__Task item__. Below are some records; copy each line in them that contains "awesome".

__Data for review__.

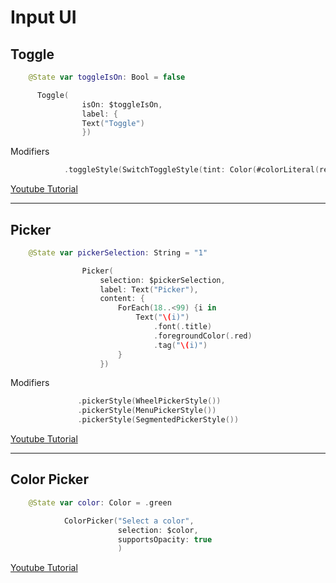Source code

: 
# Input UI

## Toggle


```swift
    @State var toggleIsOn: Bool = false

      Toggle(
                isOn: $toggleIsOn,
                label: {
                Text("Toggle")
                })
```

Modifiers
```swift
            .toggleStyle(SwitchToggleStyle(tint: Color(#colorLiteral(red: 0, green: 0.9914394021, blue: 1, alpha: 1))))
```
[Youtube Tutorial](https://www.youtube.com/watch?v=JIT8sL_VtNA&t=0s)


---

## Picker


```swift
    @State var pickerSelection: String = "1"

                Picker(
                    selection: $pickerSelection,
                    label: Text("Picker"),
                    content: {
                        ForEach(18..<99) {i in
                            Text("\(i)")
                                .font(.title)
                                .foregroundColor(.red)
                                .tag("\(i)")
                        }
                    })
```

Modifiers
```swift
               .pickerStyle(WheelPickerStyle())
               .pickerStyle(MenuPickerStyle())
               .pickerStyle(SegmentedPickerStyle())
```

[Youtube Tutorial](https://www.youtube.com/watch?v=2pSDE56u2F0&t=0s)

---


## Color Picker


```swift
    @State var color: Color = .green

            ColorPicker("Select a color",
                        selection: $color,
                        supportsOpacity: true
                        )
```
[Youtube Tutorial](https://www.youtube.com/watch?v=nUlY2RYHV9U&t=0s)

---

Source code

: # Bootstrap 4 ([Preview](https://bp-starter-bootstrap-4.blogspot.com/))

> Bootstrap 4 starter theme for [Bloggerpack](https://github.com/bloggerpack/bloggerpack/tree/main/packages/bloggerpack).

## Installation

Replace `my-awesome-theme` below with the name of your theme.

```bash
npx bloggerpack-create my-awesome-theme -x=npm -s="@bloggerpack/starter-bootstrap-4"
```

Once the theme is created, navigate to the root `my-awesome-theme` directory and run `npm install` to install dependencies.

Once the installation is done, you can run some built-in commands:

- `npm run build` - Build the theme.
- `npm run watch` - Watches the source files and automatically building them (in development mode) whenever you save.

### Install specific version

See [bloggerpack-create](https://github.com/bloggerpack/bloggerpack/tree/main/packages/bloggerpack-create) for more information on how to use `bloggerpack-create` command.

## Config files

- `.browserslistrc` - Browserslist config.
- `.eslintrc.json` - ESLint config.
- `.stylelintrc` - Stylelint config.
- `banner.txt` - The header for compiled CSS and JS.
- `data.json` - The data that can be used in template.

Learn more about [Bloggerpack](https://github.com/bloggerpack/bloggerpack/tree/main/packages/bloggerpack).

__Answer to this exercise__.
Replace `my-awesome-theme` below with the name of your theme.
npx bloggerpack-create my-awesome-theme -x=npm -s="@bloggerpack/starter-bootstrap-4"
Once the theme is created, navigate to the root `my-awesome-theme` directory and run `npm install` to install dependencies.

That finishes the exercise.